Blue Heelers: articles

Age of reason

Seven's popular cop show Blue Heelers celebrates its 300th episode this week. Dianne Butler joined the festivities on set in rural Victoria and spoke in depth to Heelers' top cop, played by veteran actor John Wood. "You get to my age and you're middle-aged and overweight and not particularly attractive but nobody really cares. Nobody really cares and it's not really important." Actor John Wood, 54, is reflecting on the hijacking of popular culture by the young as he waits on location to film Blue Heelers' 300th episode. "I find the obsession with youth is really quite irritating," he says. "Apart from the fact that I'm, well…" An old man? "An old man. I find that obsession irritating. There's a wonderful lyric from Paul Kelly where he basically says he never did anything interesting until he was 35, and I think that's true of the majority of people in the world."

Just outside where Wood sits, a television crew is setting up a shot, watched by spectators, lots of spectators, who have turned out for the day's filming. Flanking one of the main streets of Castlemaine, in rural Victoria, scores of fans kill time by singling out town landmarks—the police station, the pub, the café—places they know like the back of their hand, thanks to the durability of the Seven Network's flagship drama. As Wood points out, "Millions of people go to work every day to places they absolutely hate being at. And I go somewhere I really want to be. There are not many actors my age in full-time employment," he says. "Anywhere in the world." Anywhere else in the world, and an actor of Wood's stature would probably be treated differently. "I don't know," he shrugs. "I've never been anywhere else. I've never experienced it anywhere else, so I don't really know. What it is for me, it's my life. I've been doing a few MC-ing jobs lately and I introduce myself as an actor and depending on your perspective—a minor television celebrity or a TV star. Basically, I'm just a working actor. It's just my job. And this moment of having done 300 episodes (of Blue Heelers) and all of a sudden everyone's buzzing around like gnats, it's a bit different to what normally happens. If you walked into Channel 7, you'd hardly know we existed, really. I think there's a small photograph of us up on a wall amongst a board of, you know…"

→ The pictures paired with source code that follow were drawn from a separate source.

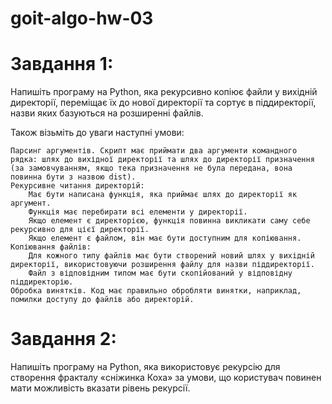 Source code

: # goit-algo-hw-03

# Завдання 1:

Напишіть програму на Python, яка рекурсивно копіює файли у вихідній директорії, переміщає їх до нової директорії та сортує в піддиректорії, назви яких базуються на розширенні файлів.

Також візьміть до уваги наступні умови:

    Парсинг аргументів. Скрипт має приймати два аргументи командного рядка: шлях до вихідної директорії та шлях до директорії призначення (за замовчуванням, якщо тека призначення не була передана, вона повинна бути з назвою dist).
    Рекурсивне читання директорій:
        Має бути написана функція, яка приймає шлях до директорії як аргумент.
        Функція має перебирати всі елементи у директорії.
        Якщо елемент є директорією, функція повинна викликати саму себе рекурсивно для цієї директорії.
        Якщо елемент є файлом, він має бути доступним для копіювання.
    Копіювання файлів:
        Для кожного типу файлів має бути створений новий шлях у вихідній директорії, використовуючи розширення файлу для назви піддиректорії.
        Файл з відповідним типом має бути скопійований у відповідну піддиректорію.
    Обробка винятків. Код має правильно обробляти винятки, наприклад, помилки доступу до файлів або директорій.

# Завдання 2:

Напишіть програму на Python, яка використовує рекурсію для створення фракталу «сніжинка Коха» за умови, що користувач повинен мати можливість вказати рівень рекурсії.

The fact that Blue Heelers is a key plank in Seven's schedule barely registers with Wood. "If you thought about it in those terms you'd be saying, 'Come on you bastards, pay me more money'. But it's not something you really think about on a daily basis. You walk into the factory, in a sense, and you make the show and you go home." To an earlier generation, Wood was a household name because of Michael Rafferty, the magistrate he played on another Seven show, Rafferty's Rules. If anything, Blue Heelers' Senior Sergeant Tom Croydon is even more popular. "I don't feel like a celebrity 24 hours a day, or even four hours a day," he says. When I'm at work in the studio, I'm just at work. I'm thinking, Christ, I wish the air-conditioning was warmer or colder, or whatever. One of the things that you really feel if you're working in a TV studio is the world could end and you wouldn't know. You're in a closed air-conditioned space with no access to the outside at all. Whatever sunlight you see is artificial sunlight created by lights and when you come out it's lunchtime and the sun's out and it's broad daylight and you go back in and when you come out again, it's twilight."

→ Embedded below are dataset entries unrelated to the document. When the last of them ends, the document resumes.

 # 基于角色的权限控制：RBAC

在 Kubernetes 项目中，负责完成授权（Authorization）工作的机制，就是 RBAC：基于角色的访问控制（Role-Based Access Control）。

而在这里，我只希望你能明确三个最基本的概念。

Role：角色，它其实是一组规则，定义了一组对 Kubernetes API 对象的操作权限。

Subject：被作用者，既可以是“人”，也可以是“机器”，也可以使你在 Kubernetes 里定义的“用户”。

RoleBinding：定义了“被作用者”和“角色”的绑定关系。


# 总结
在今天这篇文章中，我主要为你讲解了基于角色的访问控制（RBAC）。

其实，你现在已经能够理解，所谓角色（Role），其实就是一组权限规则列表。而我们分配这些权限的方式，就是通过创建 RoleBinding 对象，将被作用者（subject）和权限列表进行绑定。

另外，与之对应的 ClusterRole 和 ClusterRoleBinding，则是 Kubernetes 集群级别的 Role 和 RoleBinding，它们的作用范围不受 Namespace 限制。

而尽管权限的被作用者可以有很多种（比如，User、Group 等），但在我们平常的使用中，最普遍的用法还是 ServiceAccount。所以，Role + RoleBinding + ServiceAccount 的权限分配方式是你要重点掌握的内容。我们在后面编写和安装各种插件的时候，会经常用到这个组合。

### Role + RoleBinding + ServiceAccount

And episodes he's in, like this one at Castlemaine, take six months to see the light of day. For an actor who's cut his teeth on stage, in front of hundreds of paying customers, it must be difficult, playing a scene without an audience to feed off. "I don't think about the viewer constantly," Wood says. But I know they're there. It's not like being on your own. You very rarely do a shot where you are alone… the group of us actually create the moment. It's not an individual effort at all."

Blue Heelers has endured—flourished, even—despite the loss of crowd pleasers such as Lisa McCune and William McInnes. Those who are baffled by its ordinariness, Wood reckons, are missing the point. "In terms of historical police shows like Homicide or shows that are around at the moment like NYPD Blue or even Water Rats, it's much less action-based than any of those," he says. "The most action you really see is in the promos, where you (might) see Paul (Bishop) leaping through the air, which, in a sense, gives a false impression. That's not the sort of show it is. It's set in a police station, one of the places people come into contact with the biggest issues of their lives. That's why I can't ever get heavily involved in something like Neighbours or Home and Away. Mind you, I guess the same could be levelled at us—that the issues we deal with aren't necessarily big enough. But I think Heelers does deal with issues fairly well, without hammering them down people's throats."